Toronto played with glimmering intention. Whenever Kyle Lowry forced a switch among the Warriors’ defenders, it was almost always a precursor for some larger play. It wasn’t enough for the Raptors to create a mismatch—they had to create one that might cause Golden State to scramble, triggering an even better opportunity on the other side of the floor. Playing against the Warriors can be flummoxing for some, but the Raptors operated with the full knowledge of every action and reaction.
“I think the number one thing is that we are a well-coached team,” said Raptors assistant coach Adrian Griffin. “Coach Nurse has done a phenomenal job with our team and getting everyone to buy in just to contribute in any way that they can.” Without Kawhi Leonard, Toronto had to play an even smarter brand of basketball than usual. Lowry, a point guard listed at 6-1, spent long stretches of this game guarding power forward Draymond Green without incident. Danny Green picked out and picked on Curry, going as far as to back the two-time MVP into the basket. Fred VanVleet then challenged Curry the full length of the court, denying him even the slightest freedom.
Toronto used Ibaka inside to bait Golden State into the kinds of double teams it would soon regret. Pascal Siakam knew exactly when to slice into open space, and what mechanisms might lead him to. Theirs was a carefully tailored game plan executed with purpose—a remarkable thing for a short-handed team on the second night of a back to back.

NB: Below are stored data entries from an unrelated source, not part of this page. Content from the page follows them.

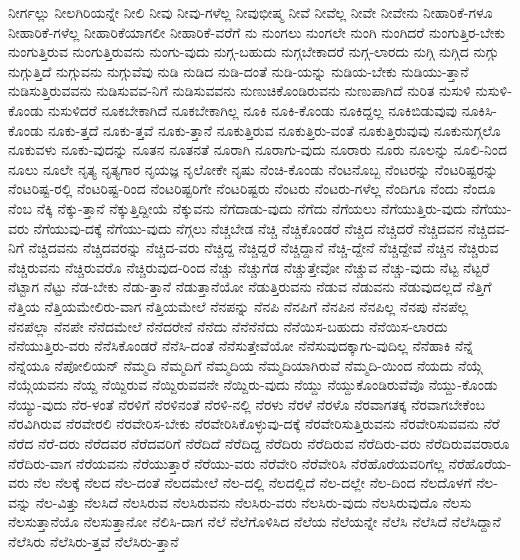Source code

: {ನೀರ್ಗಲ್ಲು
ನೀಲಗಿರಿಯನ್ನೇ
ನೀಲಿ
ನೀವು
ನೀವು-ಗಳೆಲ್ಲ
ನೀವುಭೀಷ್ಮ
ನೀವೆ
ನೀವೆಲ್ಲ
ನೀವೇ
ನೀವೇನು
ನೀಹಾರಿಕೆ-ಗಳೂ
ನೀಹಾರಿಕೆ-ಗಳೆಲ್ಲ
ನೀಹಾರಿಕೆಯಾಗಲೀ
ನೀಹಾರಿಕೆ-ವರೆಗೆ
ನು
ನುಂಗಲು
ನುಂಗಲೇ
ನುಂಗಿ
ನುಂಗಿದರೆ
ನುಂಗುತ್ತಿರ-ಬೇಕು
ನುಂಗುತ್ತಿರುವ
ನುಂಗುತ್ತಿರುವನು
ನುಂಗು-ವುದು
ನುಗ್ಗ-ಬಹುದು
ನುಗ್ಗಬೇಕಾದರೆ
ನುಗ್ಗ-ಲಾರದು
ನುಗ್ಗಿ
ನುಗ್ಗಿದ
ನುಗ್ಗು
ನುಗ್ಗುತ್ತಿದೆ
ನುಗ್ಗುವನು
ನುಗ್ಗುವೆವು
ನುಡಿ
ನುಡಿದ
ನುಡಿ-ದಂತೆ
ನುಡಿ-ಯನ್ನು
ನುಡಿಯ-ಬೇಕು
ನುಡಿಯು-ತ್ತಾನೆ
ನುಡಿಸುತ್ತಿರುವವನು
ನುಡಿಸುವವ-ನಿಗೆ
ನುಡಿಸುವವನು
ನುಣುಚಿಕೊಂಡಿರುವನು
ನುಣುಪಾಗಿದೆ
ನುರಿತ
ನುಸುಳಿ
ನುಸುಳಿ-ಕೊಂಡು
ನುಸುಳಿದರೆ
ನೂಕಬೇಕಾಗಿದೆ
ನೂಕಬೇಕಾಗಿಲ್ಲ
ನೂಕಿ
ನೂಕಿ-ಕೊಂಡು
ನೂಕಿದ್ದಲ್ಲ
ನೂಕಿಬಿಡುವುವು
ನೂಕಿಸಿ-ಕೊಂಡು
ನೂಕು-ತ್ತದೆ
ನೂಕು-ತ್ತವೆ
ನೂಕು-ತ್ತಾನೆ
ನೂಕುತ್ತಿರುವ
ನೂಕುತ್ತಿರು-ವಂತೆ
ನೂಕುತ್ತಿರುವುವು
ನೂಕುನುಗ್ಗಲೊ
ನೂಕುವಳು
ನೂಕು-ವುದನ್ನು
ನೂತನ
ನೂತನತೆ
ನೂರಾಗಿ
ನೂರಾಗು-ವುದು
ನೂರಾರು
ನೂರು
ನೂಲನ್ನು
ನೂಲಿ-ನಿಂದ
ನೂಲು
ನೂಲೇ
ನೃತ್ಯ
ನೃತ್ಯಗಾರ
ನೃಯಜ್ಞ
ನೃಲೋಕೇ
ನೃಷು
ನೆಂಚಿ-ಕೊಂಡು
ನೆಂಟನೊಬ್ಬ
ನೆಂಟರನ್ನು
ನೆಂಟರಿಷ್ಟರನ್ನು
ನೆಂಟರಿಷ್ಟ-ರಲ್ಲಿ
ನೆಂಟರಿಷ್ಟ-ರಿಂದ
ನೆಂಟರಿಷ್ಟರಿಗೇ
ನೆಂಟರಿಷ್ಟರು
ನೆಂಟರು
ನೆಂಟರು-ಗಳೆಲ್ಲ
ನೆಂದಿಗೂ
ನೆಂದು
ನೆಂದೂ
ನೆಂಬ
ನೆಕ್ಕಿ
ನೆಕ್ಕು-ತ್ತಾನೆ
ನೆಕ್ಕುತ್ತಿದ್ದೀಯೆ
ನೆಕ್ಕುವನು
ನೆಗೆದಾಡು-ವುದು
ನೆಗೆದು
ನೆಗೆಯಲು
ನೆಗೆಯುತ್ತಿರು-ವುದು
ನೆಗೆಯು-ವರು
ನೆಗೆಯುವು-ದಕ್ಕೆ
ನೆಗೆಯು-ವುದು
ನೆಗ್ಗಲು
ನೆಚ್ಚಬೇಡ
ನೆಚ್ಚಿ
ನೆಚ್ಚಿಕೊಂಡರೆ
ನೆಚ್ಚಿದ
ನೆಚ್ಚಿದರೆ
ನೆಚ್ಚಿದವನ
ನೆಚ್ಚಿದವ-ನಿಗೆ
ನೆಚ್ಚಿದವನು
ನೆಚ್ಚಿದವರನ್ನು
ನೆಚ್ಚಿದ-ವರು
ನೆಚ್ಚಿದ್ದ
ನೆಚ್ಚಿದ್ದರೆ
ನೆಚ್ಚಿದ್ದಾನೆ
ನೆಚ್ಚಿ-ದ್ದೇನೆ
ನೆಚ್ಚಿದ್ದೇವೆ
ನೆಚ್ಚಿನ
ನೆಚ್ಚಿರುವ
ನೆಚ್ಚಿರುವನು
ನೆಚ್ಚಿರುವರೊ
ನೆಚ್ಚಿರುವುದ-ರಿಂದ
ನೆಚ್ಚು
ನೆಚ್ಚುಗೆಡ
ನೆಚ್ಚುತ್ತೇವೋ
ನೆಚ್ಚುವ
ನೆಚ್ಚು-ವುದು
ನೆಟ್ಟ
ನೆಟ್ಟರೆ
ನೆಟ್ಟಾಗ
ನೆಟ್ಟು
ನೆಡ-ಬೇಕು
ನೆಡು-ತ್ತಾನೆ
ನೆಡುತ್ತಾನೆಯೋ
ನೆಡುತ್ತಿರುವನು
ನೆಡುವ
ನೆಡುವನು
ನೆಡುವುದಲ್ಲದೆ
ನೆತ್ತಿಗೆ
ನೆತ್ತಿಯ
ನೆತ್ತಿಯಮೇಲಿರು-ವಾಗ
ನೆತ್ತಿಯಮೇಲೆ
ನೆನಪನ್ನು
ನೆನಪಿ
ನೆನಪಿಗೆ
ನೆನಪಿನ
ನೆನಪಿಲ್ಲ
ನೆನಪು
ನೆನಪೆಲ್ಲ
ನೆನಪೆಲ್ಲಾ
ನೆನಪೇ
ನೆನೆದಮೇಲೆ
ನೆನೆದರೇನೆ
ನೆನೆದು
ನೆನೆನೆನೆದು
ನೆನೆಯಿಸ-ಬಹುದು
ನೆನೆಯಿಸ-ಲಾರದು
ನೆನೆಯುತ್ತಿರು-ವರು
ನೆನೆಸಿಕೊಂಡರೆ
ನೆನೆಸಿ-ದಂತೆ
ನೆನೆಸುತ್ತೇವೆಯೋ
ನೆನೆಸುವುದಕ್ಕಾಗು-ವುದಿಲ್ಲ
ನೆನೆಹಾಕಿ
ನೆನ್ನೆ
ನೆನ್ನೆಯೂ
ನೆಪೋಲಿಯನ್
ನೆಮ್ಮದಿ
ನೆಮ್ಮದಿಗೆ
ನೆಮ್ಮದಿಯ
ನೆಮ್ಮದಿಯಾಗಿರುವೆ
ನೆಮ್ಮದಿ-ಯಿಂದ
ನೆಯದು
ನೆಯ್ಗೆ
ನೆಯ್ಗೆಯವನು
ನೆಯ್ದ
ನೆಯ್ದಿರುವ
ನೆಯ್ದಿರುವವನೇ
ನೆಯ್ದಿರು-ವುದು
ನೆಯ್ದು
ನೆಯ್ದುಕೊಂಡಿರುವೆವೊ
ನೆಯ್ದು-ಕೊಂಡು
ನೆಯ್ಯು-ವುದು
ನೆರ-ಳಂತೆ
ನೆರಳಿಗೆ
ನೆರಳಿನಂತೆ
ನೆರಳಿ-ನಲ್ಲಿ
ನೆರಳು
ನೆರಳೆ
ನೆರಳೊ
ನೆರವಾಗತಕ್ಕ
ನೆರವಾಗಬೇಕೆಂಬ
ನೆರವಿಗಿರುವ
ನೆರವೇರಲಿ
ನೆರವೇರಿಸ-ಬೇಕು
ನೆರವೇರಿಸಿಕೊಳ್ಳುವು-ದಕ್ಕೆ
ನೆರವೇರಿಸುತ್ತಿರುವನು
ನೆರವೇರಿಸುವವನು
ನೆರೆ
ನೆರೆದ
ನೆರೆ-ದರು
ನೆರೆದವರ
ನೆರೆದವರಿಗೆ
ನೆರೆದಿದೆ
ನೆರೆದಿದ್ದ
ನೆರೆದಿರು
ನೆರೆದಿರುವ
ನೆರೆದಿರು-ವರು
ನೆರೆದಿರುವವರಾರೂ
ನೆರೆದಿರು-ವಾಗ
ನೆರೆಯವನು
ನೆರೆಯುತ್ತಾರೆ
ನೆರೆಯು-ವರು
ನೆರೆವೇರಿ
ನೆರೆವೇರಿಸಿ
ನೆರೆಹೊರೆಯವರಿಗೆಲ್ಲ
ನೆರೆಹೊರೆಯ-ವರು
ನೆಲ
ನೆಲಕ್ಕೆ
ನೆಲದ
ನೆಲ-ದಂತೆ
ನೆಲದಮೇಲೆ
ನೆಲ-ದಲ್ಲಿ
ನೆಲದಲ್ಲಿದೆ
ನೆಲ-ದಲ್ಲೇ
ನೆಲ-ದಿಂದ
ನೆಲದೊಳಗೆ
ನೆಲ-ವನ್ನು
ನೆಲ-ವಿತ್ತು
ನೆಲಸಿದೆ
ನೆಲಸಿರುವ
ನೆಲಸಿರುವನು
ನೆಲಸಿರು-ವರು
ನೆಲಸಿರು-ವುದು
ನೆಲಸಿರುವುದೊ
ನೆಲಸು
ನೆಲಸುತ್ತಾನೆಯೊ
ನೆಲಸುತ್ತಾನೋ
ನೆಲಿಸಿ-ದಾಗ
ನೆಲೆ
ನೆಲೆಗೊಳಿಸಿದ
ನೆಲೆಯ
ನೆಲೆಯನ್ನೇ
ನೆಲೆಸಿ
ನೆಲೆಸಿದೆ
ನೆಲೆಸಿದ್ದಾನೆ
ನೆಲೆಸಿರು
ನೆಲೆಸಿರು-ತ್ತವೆ
ನೆಲೆಸಿರು-ತ್ತಾನೆ
}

There’s good reason to believe in the Raptors based on personnel alone. Leonard is the player who makes loftier goals possible, and around him is a promising mix of length and speed, skill and activity. The credentials of a 23-7 team with this kind of construction need not be validated. Yet they were anyway on Wednesday, given that Toronto claimed as convincing a win as it could under the circumstances. No one would claim this to be the best of the Warriors. “We just didn’t quite have it,” Warriors coach Steve Kerr confessed. “It was just one of those nights where you would hope that we'd be more engaged and more energetic playing against this team, but we didn't bring it.” That was at least partly because the Raptors provided the kind of thoughtful, orderly challenge that few teams could.
It takes the right kind of point guard to orchestrate an attack against the Warriors without the slightest panic. Lowry didn’t flinch, trusting in the Raptors’ designs as they developed rather than bailing out for panicky pick-and-rolls. His persistence kept Toronto a step ahead throughout, and thus forced the Warriors to begin their own scoring attempts by walking the ball up against a set defense. “We was taking the ball out of the net every time,” Draymond Green said. “It’s kinda hard to get pace that way.” If the Warriors aren’t playing with pace, aren’t getting much from Curry, aren’t finding a rhythm, and aren’t managing their switches, who are they? It’s to the Raptors’ credit that we even have to ask.
This looks every bit like one of the class teams in the East and in the league. Toronto could have jogged through this game and chalked it up as a schedule loss made worse by Leonard’s hip injury. Instead, they played hard and well and with incredible coherence. One of the two teams to take the floor at Oracle played 48 minutes with real direction, and it wasn’t the back-to-back champs boasting four future Hall-of-Famers. “They’re not an up-and-coming team,” Kevin Durant said of the Raptors. “They’re here.”